The most enigmatic moment occurs in a scene in the elevator.  With a broken bottle, she follows Andrei (Sergei Borisov), one of the perpetrators.  But in the elevator something mysterious happens in her mind.  Instead of physical eye-for-an-eye punishment, she decides to fellate him, something the audience can understand through the close-up shot of his face.  This begins a strange relationship: she turns away from the airport on the way to her mother in Simferopol, and comes to his house with a camera she bought out of pity, or indifference, from an old man while waiting for Andrei.  She stays at Andrei’s house, enjoying violent sex and performing maternal (or wifely) duties in his hyper-masculine space: she scrubs, cleans, and cooks meals.  Has she become the slave of a masochistic love or is she a practitioner of “Christian” love?

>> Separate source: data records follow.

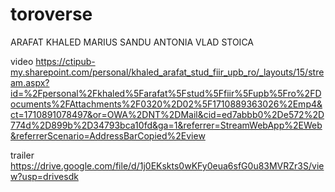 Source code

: # toroverse
ARAFAT KHALED MARIUS
SANDU ANTONIA
VLAD STOICA

video
https://ctipub-my.sharepoint.com/personal/khaled_arafat_stud_fiir_upb_ro/_layouts/15/stream.aspx?id=%2Fpersonal%2Fkhaled%5Farafat%5Fstud%5Ffiir%5Fupb%5Fro%2FDocuments%2FAttachments%2F0320%2D02%5F1710889363026%2Emp4&ct=1710891078497&or=OWA%2DNT%2DMail&cid=ed7abbb0%2De572%2D774d%2D899b%2D34793bca10fd&ga=1&referrer=StreamWebApp%2EWeb&referrerScenario=AddressBarCopied%2Eview

trailer
https://drive.google.com/file/d/1j0EKskts0wKFy0eua6sfG0u83MVRZr3S/view?usp=drivesdk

The clues given to the audience are merely the visual scenes of her everyday life, since the film is reluctant to reveal character depth.  The director stands back and observes Marina without any judgment.  Lack of emotional demonstrations and in-depth dialogue make it more difficult for the audience to explore changes in the psychology of the characters.


Parallel scenes provide a stark contrast between the two milieus surrounding the lovers, emphasizing their social status: the middle class and working class; a fancy apartment to which one is admitted only through a voice monitored security system and Andrei’s grey apartment with a dusty staircase, modern furniture—including a karaoke machine—and all sorts of odds and ends, including a punching bag; the high quality and abundant food at Marina’s birthday party in her home and a lousy sausage with a clump of ketchup. In the scene at Marina’s workplace, her table also obviously divides her in an official manner from the working class, whose lives are surrounded by alcohol and violence.


Marina, who only faces them across the table, is forced to cross the boundary.  In the police car, Andrei sneeringly tells the other cop in the back to “treat her to some working class stiffs.”  As she stays at Andrei’s house of her own will, however, Marina integrates herself into the new one.  She tries to acclimate to that society, preparing food for Andrei, being adventurous company with his brother, feeding his old man.  If she had been taciturn, cold, and cynical to the degree of arrogance at home and at work, here she talks and laughs loudly.  She also repetitively says “I love you”( eliciting violence from Andrei, who clearly fears the word), as if she wants to alleviate his roughness and violent tendencies.       The final scene is left open-ended in an unsettling way: a long tracking shot of Marina walking on the street with a panoramic view of the city during twilight.  She moves toward nowhere and Andrei silently follows her at a distance, disarmed, as if her maternal care had turned out to be a successful remedy.


The series of clichéd images of rape, nudity, and violence at the beginning of the film make the audience slightly uneasy, just as the ambiguous style sometimes leaves the audience perplexed or disturbed when the boundaries between violence, rape, sex, love, and victimization are blurred.  This is especially true in the episode when a girl implicitly accuses her father of sexual abuse during her consultation with Marina.  The absence of clear distinctions reaches its peak when Marina talks to Andrei (“what if he didn’t”) right after Andrei threatens to kill the father.  Despite an inconclusive play with melodramatic tropes, whether intentional or unintentional, the film sheds light on specific moments of cruel reality.  In a world, in which everything is sunk in indistinguishable gloom regardless of class and wealth, those moments could be captured only in the mode of “twilight portrait.”



Kiun Hwang

Angelina Nikonova is a writer, director and producer. Born in Rostov-on-the-Don, she moved to New York, where she graduated from the School of Visual Arts in 2001.  Her degree work, Isosceles, won the best experimental film award in the Cinevue Film Festival in Florida and the best director award in the Saint Ann Festival in Moscow.  In 2005, she wrote, directed and co-produced the documentary Point of Return Twilight Portrait is her debut full-length feature film.

Filmography:

2011    Twilight Portrait
2005    Point of Return (documentary)
2001    Isosceles (short)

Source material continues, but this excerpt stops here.